Bank of America’s performance update didn’t break any new ground. Net income for 2025 was $30.5 billion, up 13 percent from the prior year, with earnings per share climbing 19 percent. The bank’s return on tangible common equity came in at 14.2 percent for the full year and jumped to 16 percent in the first quarter of 2026. The stock beat the S&P 500.

Moynihan extensively spoke about “responsible growth” (corporate speak for lending based on credit fundamentals, as opposed to ESG trends). CFACT has pushed back against ESG-based lending for years, and we’ll keep watching how Bank of America lives up to this commitment.

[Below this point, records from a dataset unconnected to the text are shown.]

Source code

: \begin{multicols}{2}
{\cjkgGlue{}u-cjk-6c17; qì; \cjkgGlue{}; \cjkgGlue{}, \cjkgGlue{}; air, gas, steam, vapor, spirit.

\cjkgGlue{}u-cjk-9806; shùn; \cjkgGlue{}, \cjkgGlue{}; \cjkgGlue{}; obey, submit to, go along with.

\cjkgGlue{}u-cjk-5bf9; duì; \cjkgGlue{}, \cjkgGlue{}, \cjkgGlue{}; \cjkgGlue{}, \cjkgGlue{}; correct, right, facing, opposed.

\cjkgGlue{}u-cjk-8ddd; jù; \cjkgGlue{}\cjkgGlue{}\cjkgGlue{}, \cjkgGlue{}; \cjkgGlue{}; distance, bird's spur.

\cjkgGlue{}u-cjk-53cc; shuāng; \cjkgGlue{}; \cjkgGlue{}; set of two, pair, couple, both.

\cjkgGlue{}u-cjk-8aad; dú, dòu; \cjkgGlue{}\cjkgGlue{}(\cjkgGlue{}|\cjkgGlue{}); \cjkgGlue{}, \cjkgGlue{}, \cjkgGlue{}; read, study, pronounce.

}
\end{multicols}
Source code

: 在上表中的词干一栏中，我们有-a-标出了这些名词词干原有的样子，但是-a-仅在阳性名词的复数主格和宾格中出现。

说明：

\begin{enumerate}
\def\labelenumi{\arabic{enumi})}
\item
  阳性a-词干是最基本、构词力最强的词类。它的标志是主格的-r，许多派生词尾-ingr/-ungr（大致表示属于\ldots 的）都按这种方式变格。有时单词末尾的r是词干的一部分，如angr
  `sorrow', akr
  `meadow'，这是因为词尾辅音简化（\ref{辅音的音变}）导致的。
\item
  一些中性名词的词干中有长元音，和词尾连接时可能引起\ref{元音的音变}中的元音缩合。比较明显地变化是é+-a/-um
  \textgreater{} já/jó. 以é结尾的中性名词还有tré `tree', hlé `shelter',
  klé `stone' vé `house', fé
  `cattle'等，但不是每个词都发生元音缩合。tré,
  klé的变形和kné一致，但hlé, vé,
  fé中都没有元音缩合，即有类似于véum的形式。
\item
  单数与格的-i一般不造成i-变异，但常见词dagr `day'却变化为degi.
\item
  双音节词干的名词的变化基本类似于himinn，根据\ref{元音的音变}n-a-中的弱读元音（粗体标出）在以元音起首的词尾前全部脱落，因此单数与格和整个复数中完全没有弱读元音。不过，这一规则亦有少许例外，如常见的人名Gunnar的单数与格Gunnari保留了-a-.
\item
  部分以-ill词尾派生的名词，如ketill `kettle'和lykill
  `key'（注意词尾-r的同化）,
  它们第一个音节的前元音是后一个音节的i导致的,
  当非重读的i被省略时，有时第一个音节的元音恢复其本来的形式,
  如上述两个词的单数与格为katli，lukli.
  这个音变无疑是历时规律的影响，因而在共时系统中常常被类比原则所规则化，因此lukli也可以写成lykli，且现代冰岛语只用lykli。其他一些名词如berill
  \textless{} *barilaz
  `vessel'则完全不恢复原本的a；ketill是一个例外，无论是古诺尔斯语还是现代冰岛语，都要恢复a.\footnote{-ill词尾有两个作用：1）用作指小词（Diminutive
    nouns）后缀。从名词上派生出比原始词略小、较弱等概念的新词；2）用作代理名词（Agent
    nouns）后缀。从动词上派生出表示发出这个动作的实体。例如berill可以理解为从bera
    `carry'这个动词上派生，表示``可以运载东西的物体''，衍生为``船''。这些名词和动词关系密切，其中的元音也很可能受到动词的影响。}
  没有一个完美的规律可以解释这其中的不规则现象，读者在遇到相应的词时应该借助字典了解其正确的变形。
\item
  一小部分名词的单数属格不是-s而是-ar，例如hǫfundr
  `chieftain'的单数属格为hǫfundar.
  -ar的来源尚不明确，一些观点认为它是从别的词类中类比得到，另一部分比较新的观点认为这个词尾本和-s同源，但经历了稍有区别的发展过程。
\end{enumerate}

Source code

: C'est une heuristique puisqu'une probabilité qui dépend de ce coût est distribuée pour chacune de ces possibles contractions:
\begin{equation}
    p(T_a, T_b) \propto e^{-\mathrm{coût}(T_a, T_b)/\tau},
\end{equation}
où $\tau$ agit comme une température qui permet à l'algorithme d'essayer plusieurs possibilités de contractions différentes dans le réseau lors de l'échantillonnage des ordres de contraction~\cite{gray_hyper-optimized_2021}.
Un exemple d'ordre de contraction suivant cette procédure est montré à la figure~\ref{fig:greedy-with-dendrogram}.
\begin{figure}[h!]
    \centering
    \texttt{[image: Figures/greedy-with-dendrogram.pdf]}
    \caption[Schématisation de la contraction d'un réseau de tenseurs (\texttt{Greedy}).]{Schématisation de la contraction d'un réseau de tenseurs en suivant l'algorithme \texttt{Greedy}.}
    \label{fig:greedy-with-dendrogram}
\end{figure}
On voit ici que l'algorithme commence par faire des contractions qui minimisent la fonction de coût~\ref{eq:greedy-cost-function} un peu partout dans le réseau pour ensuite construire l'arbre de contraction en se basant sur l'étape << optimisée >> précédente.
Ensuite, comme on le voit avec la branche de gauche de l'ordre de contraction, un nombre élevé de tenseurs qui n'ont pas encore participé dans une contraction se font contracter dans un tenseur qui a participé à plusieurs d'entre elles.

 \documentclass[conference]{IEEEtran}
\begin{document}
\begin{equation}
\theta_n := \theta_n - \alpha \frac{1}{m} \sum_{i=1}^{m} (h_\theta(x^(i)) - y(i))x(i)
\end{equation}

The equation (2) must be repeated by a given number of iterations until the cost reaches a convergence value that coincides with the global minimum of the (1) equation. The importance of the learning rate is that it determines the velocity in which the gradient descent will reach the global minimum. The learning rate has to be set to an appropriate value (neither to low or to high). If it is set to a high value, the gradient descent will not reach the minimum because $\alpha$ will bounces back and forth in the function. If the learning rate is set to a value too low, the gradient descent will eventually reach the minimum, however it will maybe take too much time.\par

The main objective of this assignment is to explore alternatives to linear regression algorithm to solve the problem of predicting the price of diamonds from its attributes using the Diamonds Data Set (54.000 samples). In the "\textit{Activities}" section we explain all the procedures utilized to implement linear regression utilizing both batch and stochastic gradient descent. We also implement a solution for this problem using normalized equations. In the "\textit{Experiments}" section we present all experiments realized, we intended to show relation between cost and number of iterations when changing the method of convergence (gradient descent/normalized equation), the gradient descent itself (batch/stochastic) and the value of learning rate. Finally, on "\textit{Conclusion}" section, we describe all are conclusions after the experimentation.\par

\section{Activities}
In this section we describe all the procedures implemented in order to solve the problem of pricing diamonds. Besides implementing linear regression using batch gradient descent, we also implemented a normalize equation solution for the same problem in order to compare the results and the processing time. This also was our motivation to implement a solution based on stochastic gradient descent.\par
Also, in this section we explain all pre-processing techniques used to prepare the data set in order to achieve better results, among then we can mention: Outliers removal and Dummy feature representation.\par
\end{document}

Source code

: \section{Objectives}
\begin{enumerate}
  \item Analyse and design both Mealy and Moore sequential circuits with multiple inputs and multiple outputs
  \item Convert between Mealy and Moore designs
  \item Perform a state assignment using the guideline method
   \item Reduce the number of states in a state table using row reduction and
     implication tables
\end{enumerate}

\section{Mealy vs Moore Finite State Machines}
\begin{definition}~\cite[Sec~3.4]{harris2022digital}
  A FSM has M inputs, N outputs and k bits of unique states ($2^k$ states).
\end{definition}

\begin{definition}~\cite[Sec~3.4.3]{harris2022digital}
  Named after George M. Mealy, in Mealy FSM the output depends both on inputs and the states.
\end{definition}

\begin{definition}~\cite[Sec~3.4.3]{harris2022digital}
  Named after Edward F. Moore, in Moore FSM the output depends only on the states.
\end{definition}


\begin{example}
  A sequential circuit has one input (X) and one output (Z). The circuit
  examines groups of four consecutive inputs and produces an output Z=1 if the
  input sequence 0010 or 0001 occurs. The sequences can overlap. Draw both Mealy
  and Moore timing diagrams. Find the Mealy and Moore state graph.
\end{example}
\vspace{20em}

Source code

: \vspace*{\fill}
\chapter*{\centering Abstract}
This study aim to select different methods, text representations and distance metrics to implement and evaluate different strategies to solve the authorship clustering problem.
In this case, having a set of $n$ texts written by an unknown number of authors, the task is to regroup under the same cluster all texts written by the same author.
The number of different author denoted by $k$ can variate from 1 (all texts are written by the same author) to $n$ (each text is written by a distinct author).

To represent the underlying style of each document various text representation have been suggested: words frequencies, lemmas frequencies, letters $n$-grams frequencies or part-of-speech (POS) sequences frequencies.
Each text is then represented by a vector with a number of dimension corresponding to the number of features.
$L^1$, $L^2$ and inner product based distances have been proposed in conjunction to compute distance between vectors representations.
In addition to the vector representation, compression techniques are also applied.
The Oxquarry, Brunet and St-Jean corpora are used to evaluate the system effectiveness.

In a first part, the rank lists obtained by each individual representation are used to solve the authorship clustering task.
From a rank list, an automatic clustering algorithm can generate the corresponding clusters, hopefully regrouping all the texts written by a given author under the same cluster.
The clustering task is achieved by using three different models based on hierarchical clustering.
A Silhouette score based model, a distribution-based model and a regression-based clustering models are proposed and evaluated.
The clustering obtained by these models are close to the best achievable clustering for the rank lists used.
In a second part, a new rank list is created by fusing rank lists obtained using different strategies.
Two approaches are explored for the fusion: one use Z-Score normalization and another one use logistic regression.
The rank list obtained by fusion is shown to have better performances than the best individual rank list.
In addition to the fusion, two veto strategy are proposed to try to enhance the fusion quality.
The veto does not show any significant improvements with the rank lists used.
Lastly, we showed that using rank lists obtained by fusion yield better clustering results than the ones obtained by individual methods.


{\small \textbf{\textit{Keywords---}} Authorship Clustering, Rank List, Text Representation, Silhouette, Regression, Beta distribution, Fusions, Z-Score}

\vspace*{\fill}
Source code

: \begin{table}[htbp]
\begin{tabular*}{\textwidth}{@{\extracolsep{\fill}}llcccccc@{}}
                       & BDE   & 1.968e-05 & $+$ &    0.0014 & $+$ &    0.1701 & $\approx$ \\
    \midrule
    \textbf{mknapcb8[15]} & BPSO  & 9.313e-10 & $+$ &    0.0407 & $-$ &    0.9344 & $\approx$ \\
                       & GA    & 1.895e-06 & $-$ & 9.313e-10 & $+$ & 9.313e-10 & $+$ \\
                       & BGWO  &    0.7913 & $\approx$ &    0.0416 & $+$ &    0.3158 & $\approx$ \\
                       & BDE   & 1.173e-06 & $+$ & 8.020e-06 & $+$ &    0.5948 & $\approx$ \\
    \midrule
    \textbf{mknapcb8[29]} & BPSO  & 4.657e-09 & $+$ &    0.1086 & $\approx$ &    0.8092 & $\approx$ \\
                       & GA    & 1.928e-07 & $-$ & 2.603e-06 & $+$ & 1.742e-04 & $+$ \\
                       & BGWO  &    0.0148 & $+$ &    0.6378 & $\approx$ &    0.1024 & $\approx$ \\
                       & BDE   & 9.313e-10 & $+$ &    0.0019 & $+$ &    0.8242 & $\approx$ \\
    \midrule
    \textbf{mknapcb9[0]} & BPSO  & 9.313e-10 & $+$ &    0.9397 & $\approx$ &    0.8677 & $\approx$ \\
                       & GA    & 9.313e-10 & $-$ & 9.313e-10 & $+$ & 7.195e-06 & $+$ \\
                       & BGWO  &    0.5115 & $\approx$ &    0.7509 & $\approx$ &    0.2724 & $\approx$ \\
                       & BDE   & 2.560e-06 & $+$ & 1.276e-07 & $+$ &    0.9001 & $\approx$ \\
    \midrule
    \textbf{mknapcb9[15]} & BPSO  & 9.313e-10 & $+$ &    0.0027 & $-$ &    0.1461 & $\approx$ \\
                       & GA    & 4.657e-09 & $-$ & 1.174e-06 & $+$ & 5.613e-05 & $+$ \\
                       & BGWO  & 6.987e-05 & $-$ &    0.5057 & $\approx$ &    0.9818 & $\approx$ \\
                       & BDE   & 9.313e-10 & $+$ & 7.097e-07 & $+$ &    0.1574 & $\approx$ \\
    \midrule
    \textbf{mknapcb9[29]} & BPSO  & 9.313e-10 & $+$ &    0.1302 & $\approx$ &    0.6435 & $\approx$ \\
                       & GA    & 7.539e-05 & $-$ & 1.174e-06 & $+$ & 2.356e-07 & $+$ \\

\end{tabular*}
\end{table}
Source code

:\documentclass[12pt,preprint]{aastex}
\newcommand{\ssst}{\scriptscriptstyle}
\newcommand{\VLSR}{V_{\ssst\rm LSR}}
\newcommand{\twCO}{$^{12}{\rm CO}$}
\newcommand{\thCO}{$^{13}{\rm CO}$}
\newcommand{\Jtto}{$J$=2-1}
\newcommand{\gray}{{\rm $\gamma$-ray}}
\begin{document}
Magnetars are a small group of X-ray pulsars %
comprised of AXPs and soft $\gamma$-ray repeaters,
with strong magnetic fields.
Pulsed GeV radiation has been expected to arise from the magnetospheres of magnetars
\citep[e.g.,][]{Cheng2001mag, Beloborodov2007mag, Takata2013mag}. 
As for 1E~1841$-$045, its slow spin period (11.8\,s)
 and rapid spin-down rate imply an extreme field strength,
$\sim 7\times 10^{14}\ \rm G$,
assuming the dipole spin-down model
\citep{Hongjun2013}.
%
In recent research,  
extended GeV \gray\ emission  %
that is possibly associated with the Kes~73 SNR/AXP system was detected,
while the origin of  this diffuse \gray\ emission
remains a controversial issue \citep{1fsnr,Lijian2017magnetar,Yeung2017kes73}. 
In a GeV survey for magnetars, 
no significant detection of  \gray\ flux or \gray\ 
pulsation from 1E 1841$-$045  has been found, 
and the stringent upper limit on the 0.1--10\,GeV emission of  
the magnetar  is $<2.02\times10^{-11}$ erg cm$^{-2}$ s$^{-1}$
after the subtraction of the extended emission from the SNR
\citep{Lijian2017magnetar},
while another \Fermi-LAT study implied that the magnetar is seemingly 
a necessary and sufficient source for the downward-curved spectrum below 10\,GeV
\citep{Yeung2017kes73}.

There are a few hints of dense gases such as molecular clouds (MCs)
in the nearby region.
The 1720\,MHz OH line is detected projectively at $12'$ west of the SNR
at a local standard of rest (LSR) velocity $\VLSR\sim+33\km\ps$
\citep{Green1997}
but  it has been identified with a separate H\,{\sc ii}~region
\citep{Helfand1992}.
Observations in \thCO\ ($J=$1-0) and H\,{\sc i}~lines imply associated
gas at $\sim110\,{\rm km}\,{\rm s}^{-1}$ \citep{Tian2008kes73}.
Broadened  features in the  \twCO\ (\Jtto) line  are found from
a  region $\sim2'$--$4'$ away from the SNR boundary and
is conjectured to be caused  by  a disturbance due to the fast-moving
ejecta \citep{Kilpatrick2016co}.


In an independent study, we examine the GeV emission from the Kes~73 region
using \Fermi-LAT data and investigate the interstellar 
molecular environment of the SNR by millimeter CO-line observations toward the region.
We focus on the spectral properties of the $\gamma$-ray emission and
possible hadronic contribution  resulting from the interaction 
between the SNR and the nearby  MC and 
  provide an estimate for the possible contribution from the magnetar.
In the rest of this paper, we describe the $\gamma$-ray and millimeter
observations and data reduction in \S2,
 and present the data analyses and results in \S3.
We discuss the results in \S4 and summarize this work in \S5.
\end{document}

Community investment material was included in the presentation, too. Minimum salary above $50,000 for full-time employees, veterans hiring programs, and stock awards to employees totaling $6.8 billion over the past seven years. Whether those items add up to anything meaningful beyond annual meeting talking points remains to be seen.

One other question at the meeting got a more interesting answer than expected. Shareholder Jeff Piggott pressed management on the influence of proxy advisory firms, specifically Institutional Shareholder Services and Glass Lewis, the two companies whose recommendations drive the majority of institutional votes in America. Bank of America said it supports substantial reform of the proxy system, which could signal a shift in how institutional votes are influenced. It cited the 2.5 million shareholder accounts that voted this year and argued that current technology should produce something better than the existing arrangement. Conservative shareholders and advocacy organizations have been pushing this position for years without much boardroom support. Getting it acknowledged from inside a major bank’s annual meeting is at minimum a shift in the conversation.

Now that Bank of America has stated that agricultural borrowers get evaluated on credit fundamentals, not ESG frameworks, CFACT will hold them to that. The animal welfare proposal targeting agricultural lending drew 6.5 percent of the vote. Shareholders aren’t interested in ESG screens dictating credit decisions, and Bank of America knows it.